Some dmesg info to begin. I've got the feeling the card receives something but if its the rc I don't know. Next dmesg without lirc started:

```

saa7130/34: v4l2 driver version 0.2.14 loaded

ACPI: PCI Interrupt 0000:00:0c.0[A] -> GSI 16 (level, low) -> IRQ 21

saa7133[0]: found at 0000:00:0c.0, rev: 209, irq: 21, latency: 32, mmio: 0xfebff000

saa7133[0]: subsystem: 11bd:002f, board: Pinnacle PCTV 310i [card=101,autodetected]

saa7133[0]: board init: gpio is 600e000

input: Pinnacle PCTV as /class/input/input3

ir-kbd-i2c: Pinnacle PCTV detected at i2c-0/0-0047/ir0 [saa7133[0]]

saa7133[0]: i2c eeprom 00: bd 11 2f 00 54 20 1c 00 43 43 a9 1c 55 d2 b2 92

saa7133[0]: i2c eeprom 10: ff e0 60 06 ff 20 ff ff 00 30 8d 2e 0d a3 ff ff

saa7133[0]: i2c eeprom 20: 01 2c 01 23 23 01 04 30 98 ff 00 e7 ff 21 00 c2

saa7133[0]: i2c eeprom 30: 96 10 03 32 15 20 ff 15 0e 6c a3 eb 03 c4 7e 11

saa7133[0]: i2c eeprom 40: ff ff ff ff ff ff ff ff ff ff ff ff ff ff ff ff

saa7133[0]: i2c eeprom 50: ff ff ff ff ff ff ff ff ff ff ff ff ff ff ff ff

saa7133[0]: i2c eeprom 60: ff ff ff ff ff ff ff ff ff ff ff ff ff ff ff ff

saa7133[0]: i2c eeprom 70: ff ff ff ff ff ff ff ff ff ff ff ff ff ff ff ff

saa7133[0]: i2c scan: found device @ 0x10  [???]

saa7133[0]: i2c scan: found device @ 0x8e  [???]

saa7133[0]: i2c scan: found device @ 0x96  [???]

saa7133[0]: i2c scan: found device @ 0xa0  [eeprom]

tuner 0-004b: chip found @ 0x96 (saa7133[0])

tuner 0-004b: setting tuner address to 61

tuner 0-004b: type set to tda8290+75a

saa7133[0]: registered device video0 [v4l2]

saa7133[0]: registered device vbi0

saa7133[0]: registered device radio0

Pinnacle PCTV: unknown key: key=0x7a raw=0x7a down=1

Pinnacle PCTV: unknown key: key=0x7a raw=0x7a down=0

Serial: 8250/16550 driver $Revision: 1.90 $ 4 ports, IRQ sharing disabled

serial8250: ttyS0 at I/O 0x3f8 (irq = 4) is a 16550A

00:0a: ttyS0 at I/O 0x3f8 (irq = 4) is a 16550A

DVB: registering new adapter (saa7133[0]).

DVB: registering frontend 0 (Philips TDA10046H DVB-T)...

```

Note the part Pinnacle PCTV: unknown key: key=0x7a raw=0x7a down=1 whats that?

Now starting lirc with 

```
LIRCD_OPTS="--driver=pinsys -d /dev/ttyS0"

```

 in /etc/conf.d/lircd

The start is short during trying to get it to work it sometimes said * Caching service dependencies ... (two ok's) but now just one... is it ok?

```

# modprobe lirc_dev 

laika lennert # /etc/init.d/lircd start

 * Starting lircd ...                                                     [ ok ]

laika lennert #

```

Dmesg gives

```

lirc_dev: IR Remote Control driver registered, at major 61

```

Thats as far as i get...

irw does nothing, irrecord nothing.. What should I do?
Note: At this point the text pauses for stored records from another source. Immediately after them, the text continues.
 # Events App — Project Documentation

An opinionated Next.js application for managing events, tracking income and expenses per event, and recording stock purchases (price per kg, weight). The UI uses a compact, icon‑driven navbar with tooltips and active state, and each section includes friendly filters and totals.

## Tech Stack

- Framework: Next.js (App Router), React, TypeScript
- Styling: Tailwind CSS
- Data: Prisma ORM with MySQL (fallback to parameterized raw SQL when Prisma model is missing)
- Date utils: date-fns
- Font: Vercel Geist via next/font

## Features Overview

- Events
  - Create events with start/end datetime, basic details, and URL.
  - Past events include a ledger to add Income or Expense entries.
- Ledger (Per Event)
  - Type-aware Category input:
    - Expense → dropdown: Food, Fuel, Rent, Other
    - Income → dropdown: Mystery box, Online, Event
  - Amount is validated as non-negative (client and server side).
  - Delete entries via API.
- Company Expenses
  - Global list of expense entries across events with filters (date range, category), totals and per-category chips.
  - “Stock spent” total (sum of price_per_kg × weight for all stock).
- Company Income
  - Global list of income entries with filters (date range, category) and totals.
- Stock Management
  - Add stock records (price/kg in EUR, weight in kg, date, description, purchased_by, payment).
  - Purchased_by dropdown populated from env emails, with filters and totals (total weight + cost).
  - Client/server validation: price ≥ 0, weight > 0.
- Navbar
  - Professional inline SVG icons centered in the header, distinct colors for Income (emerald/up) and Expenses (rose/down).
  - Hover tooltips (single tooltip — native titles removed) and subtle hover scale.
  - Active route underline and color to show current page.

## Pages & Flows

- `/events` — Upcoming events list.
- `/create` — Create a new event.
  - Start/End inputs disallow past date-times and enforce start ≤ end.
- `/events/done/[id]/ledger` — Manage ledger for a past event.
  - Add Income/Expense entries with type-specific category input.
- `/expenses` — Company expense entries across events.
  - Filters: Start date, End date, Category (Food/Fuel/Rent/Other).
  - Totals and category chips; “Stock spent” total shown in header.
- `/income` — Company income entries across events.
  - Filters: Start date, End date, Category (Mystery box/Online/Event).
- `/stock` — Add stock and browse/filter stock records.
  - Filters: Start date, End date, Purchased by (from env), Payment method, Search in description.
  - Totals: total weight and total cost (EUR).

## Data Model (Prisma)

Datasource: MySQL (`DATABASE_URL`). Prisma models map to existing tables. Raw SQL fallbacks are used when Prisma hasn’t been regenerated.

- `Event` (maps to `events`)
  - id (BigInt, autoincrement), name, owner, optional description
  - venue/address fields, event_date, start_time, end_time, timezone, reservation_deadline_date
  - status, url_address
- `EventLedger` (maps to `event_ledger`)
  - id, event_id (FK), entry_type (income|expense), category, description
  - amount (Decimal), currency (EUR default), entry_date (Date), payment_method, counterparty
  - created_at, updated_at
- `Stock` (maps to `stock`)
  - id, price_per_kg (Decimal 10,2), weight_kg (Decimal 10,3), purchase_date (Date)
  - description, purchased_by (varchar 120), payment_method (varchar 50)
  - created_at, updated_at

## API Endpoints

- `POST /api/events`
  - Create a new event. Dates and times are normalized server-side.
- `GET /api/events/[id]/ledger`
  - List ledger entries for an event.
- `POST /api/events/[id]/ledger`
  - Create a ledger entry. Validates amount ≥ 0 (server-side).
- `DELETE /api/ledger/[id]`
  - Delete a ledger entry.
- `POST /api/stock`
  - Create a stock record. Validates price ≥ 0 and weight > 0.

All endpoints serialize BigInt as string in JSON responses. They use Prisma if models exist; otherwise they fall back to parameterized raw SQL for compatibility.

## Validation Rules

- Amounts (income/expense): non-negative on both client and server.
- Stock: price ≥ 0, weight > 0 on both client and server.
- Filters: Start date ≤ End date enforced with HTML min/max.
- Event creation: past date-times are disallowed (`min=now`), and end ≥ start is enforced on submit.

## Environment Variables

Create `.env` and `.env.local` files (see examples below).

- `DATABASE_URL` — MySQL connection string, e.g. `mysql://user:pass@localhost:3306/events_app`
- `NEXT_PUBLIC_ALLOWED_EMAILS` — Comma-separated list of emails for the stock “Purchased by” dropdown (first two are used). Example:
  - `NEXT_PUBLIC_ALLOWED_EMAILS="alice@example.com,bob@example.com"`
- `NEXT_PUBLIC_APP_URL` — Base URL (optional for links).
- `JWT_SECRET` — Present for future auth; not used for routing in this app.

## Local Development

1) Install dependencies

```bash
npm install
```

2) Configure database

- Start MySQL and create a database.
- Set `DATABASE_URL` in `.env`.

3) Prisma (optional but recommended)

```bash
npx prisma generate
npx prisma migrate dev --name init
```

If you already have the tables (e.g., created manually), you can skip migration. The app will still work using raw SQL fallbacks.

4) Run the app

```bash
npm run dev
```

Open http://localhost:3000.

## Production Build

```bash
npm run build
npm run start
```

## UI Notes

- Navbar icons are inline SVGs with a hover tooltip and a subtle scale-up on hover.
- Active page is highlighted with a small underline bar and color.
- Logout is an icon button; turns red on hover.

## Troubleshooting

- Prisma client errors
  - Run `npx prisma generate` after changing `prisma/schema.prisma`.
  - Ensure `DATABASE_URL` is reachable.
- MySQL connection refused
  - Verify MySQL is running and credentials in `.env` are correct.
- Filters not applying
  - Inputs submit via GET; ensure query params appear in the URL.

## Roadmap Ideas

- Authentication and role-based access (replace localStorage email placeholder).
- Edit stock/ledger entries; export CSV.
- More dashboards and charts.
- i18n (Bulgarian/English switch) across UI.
Should I use the PCTV driver? Or build a homebrew receiver Or can I get it to work..

Lennert

----------

## lennert

From the kernel changelog I understand the remote will work after version Linux v2.6.20-rc1. But gentoo-sources is still at version 2.6.19-r3 at the highest.... So there are two options wait for the kernel to get into portage or just compile it myself with all the risks that might bring...Hmm Lets check mercurial and V4L...

Question: Can I build a module into my kernel from another kernel source? How does it work with the V4L modules?
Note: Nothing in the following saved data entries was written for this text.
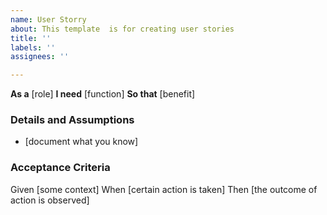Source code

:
 ```yaml
---
name: User Storry
about: This template  is for creating user stories
title: ''
labels: ''
assignees: ''

---
```


**As a** [role]
**I need** [function]
**So that** [benefit]

### Details and Assumptions
* [document what you know]

### Acceptance Criteria

Given [some context]
When [certain action is taken]
Then [the outcome of action is observed]
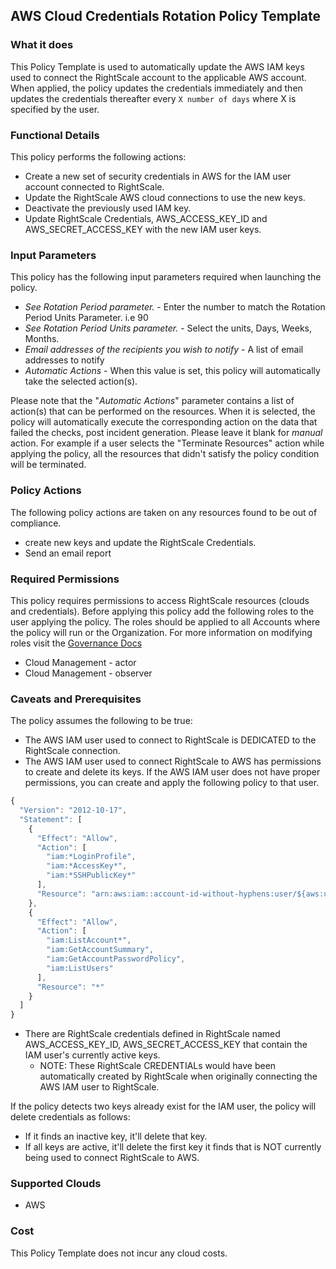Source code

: ## AWS Cloud Credentials Rotation Policy Template

### What it does

This Policy Template is used to automatically update the AWS IAM keys used to connect the RightScale account to the applicable AWS account.
When applied, the policy updates the credentials immediately and then updates the credentials thereafter every `X number of days` where X is specified by the user.

### Functional Details

This policy performs the following actions:
- Create a new set of security credentials in AWS for the IAM user account connected to RightScale.
- Update the RightScale AWS cloud connections to use the new keys.
- Deactivate the previously used IAM key.
- Update RightScale Credentials, AWS_ACCESS_KEY_ID and AWS_SECRET_ACCESS_KEY with the new IAM user keys.

### Input Parameters

This policy has the following input parameters required when launching the policy.

- *See Rotation Period parameter.* - Enter the number to match the Rotation Period Units Parameter.  i.e 90
- *See Rotation Period Units parameter.* - Select the units, Days, Weeks, Months.
- *Email addresses of the recipients you wish to notify* - A list of email addresses to notify
- *Automatic Actions* - When this value is set, this policy will automatically take the selected action(s).

Please note that the "*Automatic Actions*" parameter contains a list of action(s) that can be performed on the resources. When it is selected, the policy will automatically execute the corresponding action on the data that failed the checks, post incident generation. Please leave it blank for *manual* action.
For example if a user selects the "Terminate Resources" action while applying the policy, all the resources that didn't satisfy the policy condition will be terminated.

### Policy Actions

The following policy actions are taken on any resources found to be out of compliance.

- create new keys and update the RightScale Credentials.
- Send an email report

### Required Permissions

This policy requires permissions to access RightScale resources (clouds and credentials).  Before applying this policy add the following roles to the user applying the policy.  The roles should be applied to all Accounts where the policy will run or the Organization. For more information on modifying roles visit the [Governance Docs](https://docs.rightscale.com/cm/ref/user_roles.html)

- Cloud Management - actor
- Cloud Management - observer

### Caveats and Prerequisites

The policy assumes the following to be true:
- The AWS IAM user used to connect to RightScale is DEDICATED to the RightScale connection.
- The AWS IAM user used to connect RightScale to AWS has permissions to create and delete its keys.
If the AWS IAM user does not have proper permissions, you can create and apply the following policy to that user.

```javascript
{
  "Version": "2012-10-17",
  "Statement": [
    {
      "Effect": "Allow",
      "Action": [
        "iam:*LoginProfile",
        "iam:*AccessKey*",
        "iam:*SSHPublicKey*"
      ],
      "Resource": "arn:aws:iam::account-id-without-hyphens:user/${aws:username}"
    },
    {
      "Effect": "Allow",
      "Action": [
        "iam:ListAccount*",
        "iam:GetAccountSummary",
        "iam:GetAccountPasswordPolicy",
        "iam:ListUsers"
      ],
      "Resource": "*"
    }
  ]
}
```

- There are RightScale credentials defined in RightScale named AWS_ACCESS_KEY_ID, AWS_SECRET_ACCESS_KEY that contain the IAM user's currently active keys.
  - NOTE: These RightScale CREDENTIALs would have been automatically created by RightScale when originally connecting the AWS IAM user to RightScale.

If the policy detects two keys already exist for the IAM user, the policy will delete credentials as follows:
- If it finds an inactive key, it'll delete that key.
- If all keys are active, it'll delete the first key it finds that is NOT currently being used to connect RightScale to AWS.

### Supported Clouds

- AWS

### Cost

This Policy Template does not incur any cloud costs.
Ah: http://www.linuxtv.org/repo/

 *Quote:*   

> commit eb591af3a3703cb79e3efb5ad87b36dcd32b0712
> 
> Author: Hartmut Hackmann <hartmut.hackmann@t-online.de>
> 
> Date:   Thu Oct 12 19:46:16 2006 -0300
> ...

 

Right I don't need lirc I just need to configure X. /proc/bus/input/devices says:

```
I: Bus=0018 Vendor=0000 Product=0000 Version=0000

N: Name="Pinnacle PCTV"

P: Phys=i2c-0/0-0047/ir0

S: Sysfs=/class/input/input2

H: Handlers=kbd event2

B: EV=100003

B: KEY=108fc010 2100802 0 0 0 0 48000 2180 c0000801 9e1680 0 0 4ffc

```

So I have the input device loaded with the saa7133 module.

http://linux.bytesex.org/v4l2/faq.html#ir So I'll try that....  :Rolling Eyes: 

Update: 

```
cat /dev/input/event2
```

 does nothing what's wrong? I'm lost

----------

## lennert

Allright getting there.

I've pulled the latest V4L drivers and now I have input at cat /dev/input/event2.
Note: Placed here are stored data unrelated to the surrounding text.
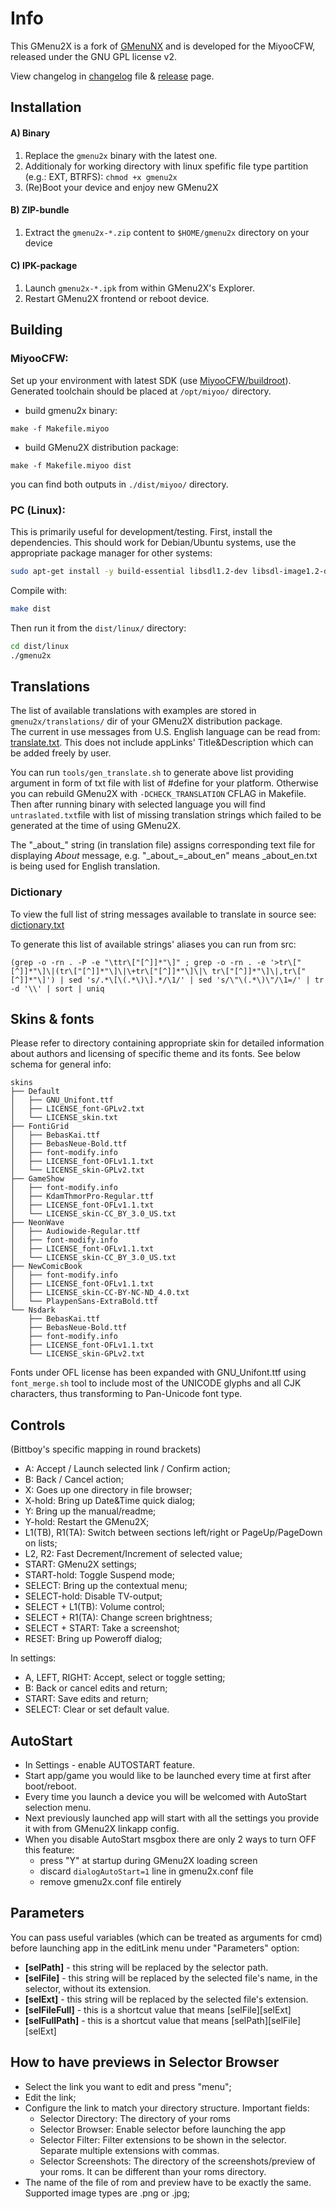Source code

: # Info

This GMenu2X is a fork of [GMenuNX](https://github.com/pingflood/GMenuNX/) and is developed for the MiyooCFW, released under the GNU GPL license v2.

View changelog in [changelog](https://github.com/MiyooCFW/gmenu2x/blob/master/ChangeLog.md) file & [release](https://github.com/MiyooCFW/gmenu2x/releases) page.

## Installation

#### A) Binary
1. Replace the ``gmenu2x`` binary with the latest one.
2. Additionaly for working directory with linux spefific file type partition (e.g.: EXT, BTRFS):
 ``chmod +x gmenu2x``
3. (Re)Boot your device and enjoy new GMenu2X
#### B) ZIP-bundle
1. Extract the `gmenu2x-*.zip` content to `$HOME/gmenu2x` directory on your device
#### C) IPK-package
1. Launch `gmenu2x-*.ipk` from within GMenu2X's Explorer.
2. Restart GMenu2X frontend or reboot device.

## Building

### MiyooCFW:

Set up your environment with latest SDK (use [MiyooCFW/buildroot](https://github.com/miyoocfw/buildroot/)). Generated toolchain should be placed at `/opt/miyoo/` directory.
- build gmenu2x binary:
```
make -f Makefile.miyoo
```
- build GMenu2X distribution package:
```
make -f Makefile.miyoo dist
```
you can find both outputs in `./dist/miyoo/` directory.
### PC (Linux):
This is primarily useful for development/testing. 
First, install the dependencies. This should work for Debian/Ubuntu systems, use the appropriate package manager for other systems:
```sh
sudo apt-get install -y build-essential libsdl1.2-dev libsdl-image1.2-dev libsdl-mixer1.2-dev libsdl-ttf2.0-dev libboost-all-dev libfreetype6-dev libbz2-dev libmpg123-dev
```
Compile with:
```sh
make dist
```
Then run it from the `dist/linux/` directory:
```sh
cd dist/linux
./gmenu2x
```

## Translations

The list of available translations with examples are stored in `gmenu2x/translations/` dir of your GMenu2X distribution package.  
The current in use messages from U.S. English language can be read from: [translate.txt](https://github.com/MiyooCFW/gmenu2x/blob/master/translate.txt). This does not include appLinks' Title&Description which can be added freely by user.

You can run `tools/gen_translate.sh` to generate above list providing argument in form of txt file with list of #define for your platform. Otherwise you can rebuild GMenu2X with `-DCHECK_TRANSLATION` CFLAG in Makefile. Then after running binary with selected language you will find `untraslated.txt`file with list of missing translation strings which failed to be generated at the time of using GMenu2X.

The "\_about\_" string (in translation file) assigns corresponding text file for displaying _About_ message, e.g. "\_about\_=\_about\_en" means _about_en.txt is being used for English translation.

### Dictionary
To view the full list of string messages available to translate in source see: [dictionary.txt](https://github.com/MiyooCFW/gmenu2x/blob/master/dictionary.txt)

To generate this list of available strings' aliases you can run from src:  
```
(grep -o -rn . -P -e "\ttr\["[^]]*"\]" ; grep -o -rn . -e '>tr\["[^]]*"\]\|(tr\["[^]]*"\]\|\+tr\["[^]]*"\]\|\ tr\["[^]]*"\]\|,tr\["[^]]*"\]') | sed 's/.*\[\(.*\)\].*/\1/' | sed 's/\"\(.*\)\"/\1=/' | tr -d '\\' | sort | uniq
```

## Skins & fonts

Please refer to directory containing appropriate skin for detailed information about authors and licensing of specific theme and its fonts. See below schema for general info:
```
skins
├── Default
│   ├── GNU_Unifont.ttf
│   ├── LICENSE_font-GPLv2.txt
│   └── LICENSE_skin.txt
├── FontiGrid
│   ├── BebasKai.ttf
│   ├── BebasNeue-Bold.ttf
│   ├── font-modify.info
│   ├── LICENSE_font-OFLv1.1.txt
│   └── LICENSE_skin-GPLv2.txt
├── GameShow
│   ├── font-modify.info
│   ├── KdamThmorPro-Regular.ttf
│   ├── LICENSE_font-OFLv1.1.txt
│   └── LICENSE_skin-CC_BY_3.0_US.txt
├── NeonWave
│   ├── Audiowide-Regular.ttf
│   ├── font-modify.info
│   ├── LICENSE_font-OFLv1.1.txt
│   └── LICENSE_skin-CC_BY_3.0_US.txt
├── NewComicBook
│   ├── font-modify.info
│   ├── LICENSE_font-OFLv1.1.txt
│   ├── LICENSE_skin-CC-BY-NC-ND_4.0.txt
│   └── PlaypenSans-ExtraBold.ttf
└── Nsdark
    ├── BebasKai.ttf
    ├── BebasNeue-Bold.ttf
    ├── font-modify.info
    ├── LICENSE_font-OFLv1.1.txt
    └── LICENSE_skin-GPLv2.txt
```

Fonts under OFL license has been expanded with GNU_Unifont.ttf using `font_merge.sh` tool to include most of the UNICODE glyphs and all CJK characters, thus transforming to Pan-Unicode font type. 

## Controls

(Bittboy's specific mapping in round brackets)

* A: Accept / Launch selected link / Confirm action;
* B: Back / Cancel action;
* X: Goes up one directory in file browser;
* X-hold: Bring up Date&Time quick dialog;
* Y: Bring up the manual/readme;
* Y-hold: Restart the GMenu2X;
* L1(TB), R1(TA): Switch between sections left/right or PageUp/PageDown on lists;
* L2, R2: Fast Decrement/Increment of selected value;
* START: GMenu2X settings;
* START-hold:  Toggle Suspend mode;
* SELECT: Bring up the contextual menu;
* SELECT-hold: Disable TV-output;
* SELECT + L1(TB): Volume control;
* SELECT + R1(TA): Change screen brightness;
* SELECT + START: Take a screenshot;
* RESET: Bring up Poweroff dialog;

In settings:

* A, LEFT, RIGHT: Accept, select or toggle setting;
* B: Back or cancel edits and return;
* START: Save edits and return;
* SELECT: Clear or set default value.

## AutoStart
* In Settings - enable AUTOSTART feature.
* Start app/game you would like to be launched every time at first after boot/reboot.
* Every time you launch a device you will be welcomed with AutoStart selection menu.
* Next previously launched app will start with all the settings you provide it with from GMenu2X linkapp config.
* When you disable AutoStart msgbox there are only 2 ways to turn OFF this feature:
	* press "Y" at startup during GMenu2X loading screen
	* discard `dialogAutoStart=1` line in gmenu2x.conf file
	* remove gmenu2x.conf file entirely

## Parameters

You can pass useful variables (which can be treated as arguments for cmd) before launching app in the editLink menu under "Parameters" option: 
- **[selPath]** - this string will be replaced by the selector path.  
- **[selFile]** - this string will be replaced by the selected file's name, in the selector, without its extension.  
- **[selExt]** - this string will be replaced by the selected file's extension.  
- **[selFileFull]** - this is a shortcut value that means [selFile][selExt]  
- **[selFullPath]** - this is a shortcut value that means [selPath][selFile][selExt]  

## How to have previews in Selector Browser

* Select the link you want to edit and press "menu";
* Edit the link;
* Configure the link to match your directory structure. Important fields:
	* Selector Directory: The directory of your roms
	* Selector Browser: Enable selector before launching the app
	* Selector Filter: Filter extensions to be shown in the selector. Separate multiple extensions with commas.
	* Selector Screenshots: The directory of the screenshots/preview of your roms. It can be different than your roms directory.
* The name of the file of rom and preview have to be exactly the same. Supported image types are .png or .jpg;
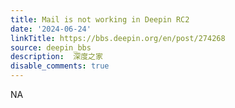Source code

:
 ```yaml
---
title: Mail is not working in Deepin RC2
date: '2024-06-24'
linkTitle: https://bbs.deepin.org/en/post/274268
source: deepin_bbs
description:  深度之家 
disable_comments: true
---
```

NA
So far I've installed mercurial http://linuxtv.org/wiki/index.php/How_to_install_DVB and put the stuff in a folder named my-dvb (that's not precisely like in the how-to). It didn't work at that time. Now I've updated the drivers by:

```
my-dvb # hg pull -u http://linuxtv.org/hg/v4l-dvb

my-dvb # make

my-dvb # make install
```

Rebooted to get the new kernel modules (I know there are other ways to do this but, oh well)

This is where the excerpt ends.